Des perspectives suisses en 10 langues

La fin de Berlusconi et la décennie perdue de l’Europe

Les marchés ont poussé Silvio Berlusconi à se retirer, mais la bourse peine encore à regagner du terrain. Keystone

Pour se relever de la crise et assurer une croissance à long terme, l’Italie et les autres pays de l’UE feraient mieux d’investir au lieu d’adopter des politiques d’austérité. C’est l’avis de Sergio Rossi, professeur d’économie à l’université de Fribourg, qui prévoit des lendemains sombres.

Même l’annonce de la prochaine démission de Silvio Berlusconi n’a pas suffi à rassurer les marchés et l’Union européenne. La crise économique devient de plus en plus profonde en Italie. Elle pourrait avoir un effet sur les autres pays de la zone euro et même sur les Etats-Unis, a estimé jeudi l’agence Moody’s.

Avec une dette publique équivalant à 120% du PIB et une croissance économique estimée à 0,7%, l’Italie a été mise sous tutelle du Fonds monétaire international. Au cours des prochains jours, le parlement devra approuver la loi de stabilité voulue par l’Union européenne pour réduire les dépenses de l’Etat et redonner de l’élan à l’économie.

Mais ce qui préoccupe surtout, c’est l’instabilité politique de l’Italie et son incapacité à élaborer une stratégie de croissance à long terme, souligne Sergio Rossi, professeur d’économie à l’université de Fribourg.

swissinfo.ch: Silvio Berlusconi a répété à plusieurs reprises que l’Italie n’est pas la Grèce. Pourtant, les deux pays sont en train de s’enfoncer…

Sergio Rossi: Il est vrai que les capacités économiques de l’Italie sont plus grandes que celles de la Grèce. Pensons aux diverses activités dans les domaines du design, de la mode, de l’industrie de pointe ou encore des énergies renouvelables. Le potentiel de l’Italie est énorme, mais l’instabilité politique pèse comme un fardeau. Les entrepreneurs se trouvent dans une incertitude absolue et sont également confrontés à une charge fiscale très élevée en raison de la soustraction d’impôts.

swissinfo.ch: Comment en est-on arrivé là ?

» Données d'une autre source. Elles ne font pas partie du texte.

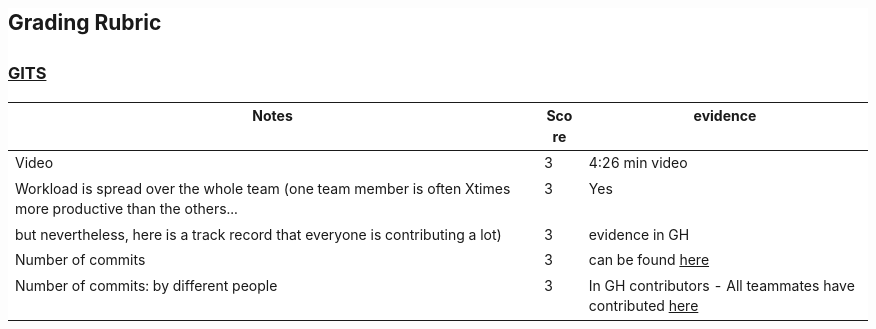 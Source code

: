 ## Grading Rubric

### [GITS](https://github.com/amoghmahesh14/GITS)

| Notes                                                                                                                                                                                                                                                                                                                                                                                                              | Score                                                       | evidence                                                                                                                                                                                                                                                                                  |
|--------------------------------------------------------------------------------------------------------------------------------------------------------------------------------------------------------------------------------------------------------------------------------------------------------------------------------------------------------------------------------------------------------------------|-------------------------------------------------------------|-------------------------------------------------------------------------------------------------------------------------------------------------------------------------------------------------------------------------------------------------------------------------------------------|
| Video                                                                                                                                                                                                                                                                                                                                                                                                              | 3                                                           | 4:26 min video                                                                                                                                                                                                                                                                            |
| Workload is spread over the whole team (one team member is often Xtimes more productive than the others...                                                                                                                                                                                                                                                                                                         | 3                                                           | Yes                                                                                                                                                                                                                                                                                       |
| but nevertheless, here is a track record that everyone is contributing a lot)                                                                                                                                                                                                                                                                                                                                      | 3                                                           | evidence in GH                                                                                                                                                                                                                                                                            |
| Number of commits                                                                                                                                                                                                                                                                                                                                                                                                  | 3                                                           | can be found [here](https://github.com/amoghmahesh14/GITS/commits/master)                                                                                                                                                                                                                 |
| Number of commits: by different people                                                                                                                                                                                                                                                                                                                                                                             | 3                                                           | In GH contributors - All teammates have contributed [here](https://github.com/amoghmahesh14/GITS/graphs/contributors)                                                                                                                                                                     | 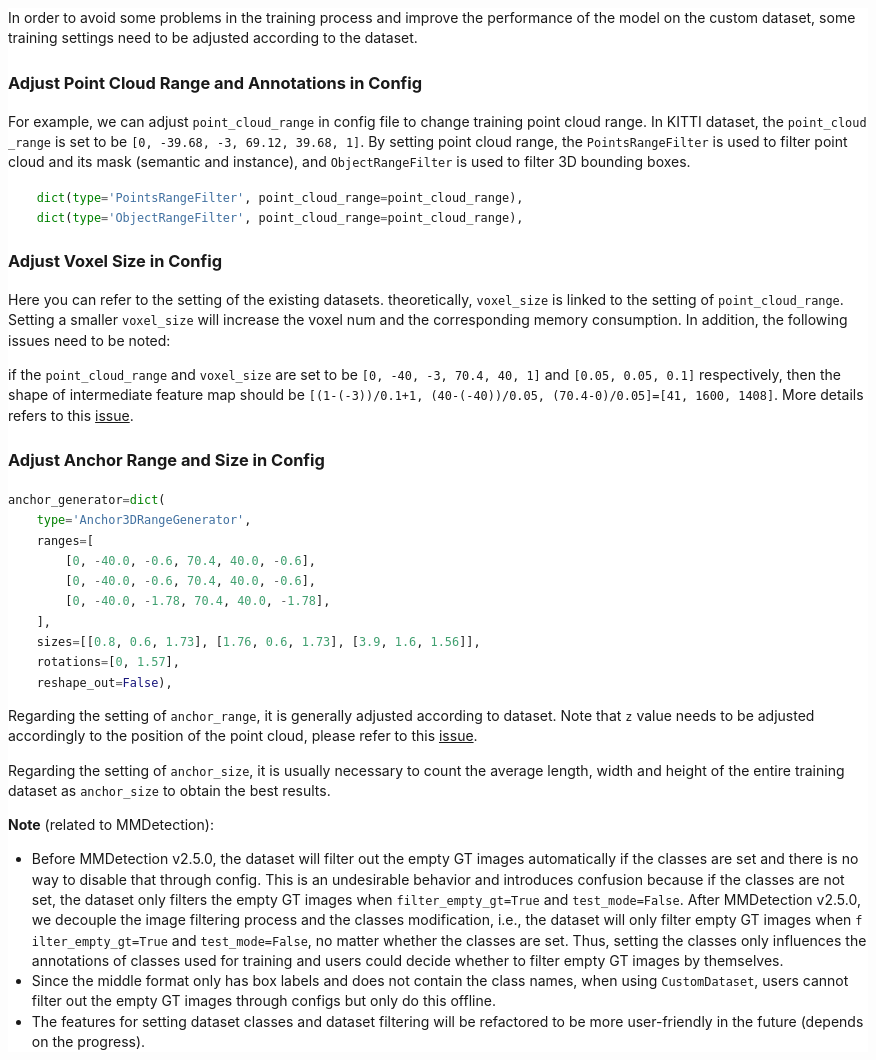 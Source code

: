 In order to avoid some problems in the training process and improve the performance of the model on the custom dataset, some training settings need to be adjusted according to the dataset.

### Adjust Point Cloud Range and Annotations in Config

For example, we can adjust `point_cloud_range` in config file to change training point cloud range. In KITTI dataset, the `point_cloud_range` is set to be `[0, -39.68, -3, 69.12, 39.68, 1]`.
By setting point cloud range, the `PointsRangeFilter` is used to filter point cloud and its mask (semantic and instance), and `ObjectRangeFilter` is used to filter 3D bounding boxes.

```python
    dict(type='PointsRangeFilter', point_cloud_range=point_cloud_range),
    dict(type='ObjectRangeFilter', point_cloud_range=point_cloud_range),
```

### Adjust Voxel Size in Config

Here you can refer to the setting of the existing datasets. theoretically, `voxel_size` is linked to the setting of `point_cloud_range`. Setting a smaller `voxel_size` will increase the voxel num and the corresponding memory consumption. In addition, the following issues need to be noted:

if the `point_cloud_range` and `voxel_size` are set to be `[0, -40, -3, 70.4, 40, 1]` and `[0.05, 0.05, 0.1]` respectively, then the shape of intermediate feature map should be `[(1-(-3))/0.1+1, (40-(-40))/0.05, (70.4-0)/0.05]=[41, 1600, 1408]`. More details refers to this [issue](https://github.com/open-mmlab/mmdetection3d/issues/382).


### Adjust Anchor Range and Size in Config

```python
anchor_generator=dict(
    type='Anchor3DRangeGenerator',
    ranges=[
        [0, -40.0, -0.6, 70.4, 40.0, -0.6],
        [0, -40.0, -0.6, 70.4, 40.0, -0.6],
        [0, -40.0, -1.78, 70.4, 40.0, -1.78],
    ],
    sizes=[[0.8, 0.6, 1.73], [1.76, 0.6, 1.73], [3.9, 1.6, 1.56]],
    rotations=[0, 1.57],
    reshape_out=False),
```
Regarding the setting of `anchor_range`, it is generally adjusted according to dataset. Note that `z` value needs to be adjusted accordingly to the position of the point cloud, please refer to this [issue](https://github.com/open-mmlab/mmdetection3d/issues/986).

Regarding the setting of `anchor_size`, it is usually necessary to count the average length, width and height of the entire training dataset as `anchor_size` to obtain the best results.

**Note** (related to MMDetection):

- Before MMDetection v2.5.0, the dataset will filter out the empty GT images automatically if the classes are set and there is no way to disable that through config. This is an undesirable behavior and introduces confusion because if the classes are not set, the dataset only filters the empty GT images when `filter_empty_gt=True` and `test_mode=False`. After MMDetection v2.5.0, we decouple the image filtering process and the classes modification, i.e., the dataset will only filter empty GT images when `filter_empty_gt=True` and `test_mode=False`, no matter whether the classes are set. Thus, setting the classes only influences the annotations of classes used for training and users could decide whether to filter empty GT images by themselves.
- Since the middle format only has box labels and does not contain the class names, when using `CustomDataset`, users cannot filter out the empty GT images through configs but only do this offline.
- The features for setting dataset classes and dataset filtering will be refactored to be more user-friendly in the future (depends on the progress).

S. R.: Le problème de l’Italie, ce n’est pas tellement le déficit public, qui oscille plus ou moins au même niveau depuis les années 1980. Lorsque les marchés de la dette souveraine ont commencé à craindre une contagion de la crise grecque à l’Italie, le taux d’intérêt sur la dette italienne a rapidement augmenté et la situation s’est encore précipitée du fait de la faible croissance économique.

Il ne faut par ailleurs pas oublier que l’économie italienne est paralysée par une bureaucratie pesante et par une classe politique beaucoup plus concentrée sur ses propres intérêts que sur une stratégie de croissance. La politique italienne a désormais perdu toute crédibilité. Cela a totalement sapé la confiance des marchés financiers et aggravé l’instabilité économique.

swissinfo.ch: L’Italie représente la troisième économie de la zone euro. Si elle devait s’écrouler, entraînerait-elle l’Union européenne avec elle ?

S. R.: Après l’écroulement de la Grèce et les problèmes de l’Irlande, du Portugal et de l’Espagne, si l’Italie devait à son tour ne pas réussir à rembourser sa dette publique selon les échéances, ses principaux créditeurs étrangers – les banques françaises et allemandes – se retrouveraient à leur tour dans des difficultés financières.

En 2012, l’Italie devra rembourser environ 300 milliards d’euros. Si elle devait ne pas le faire, son insolvabilité aggravera l’instabilité financière internationale bien plus fortement que le cas grec. En effet, la dette d’Athènes est bien inférieure à celle de Rome. Cela signifie qu’il ne restera que l’Allemagne pour financer le Fonds de stabilité financière. Mais si l’Allemagne est seule à payer pour tous les autres pays, le système d’aide entre gouvernements ne sera pas en mesure d’empêcher l’écroulement de la zone euro, car ses moyens financiers ne suffiront pas à éviter la contagion à l’ensemble de cette zone.

swissinfo.ch: Au cours des dernières semaines, des voix ont évoqué le déclin de la zone euro…

S. R.: Un retour aux monnaies nationales ne ferait qu’aggraver la situation. L’euro – qui resterait la monnaie des pays les plus stables – se renforcerait sur le marché des changes. Du coup, les exportations de l’Allemagne couleraient à pic, ce qui provoquerait un ralentissement de la zone euro.

Mais, outre l’aspect économique, le problème est aussi juridique. Si l’Italie est endettée en euros, avec quel taux de change devrait-elle payer ses dettes une fois revenue à la lire ?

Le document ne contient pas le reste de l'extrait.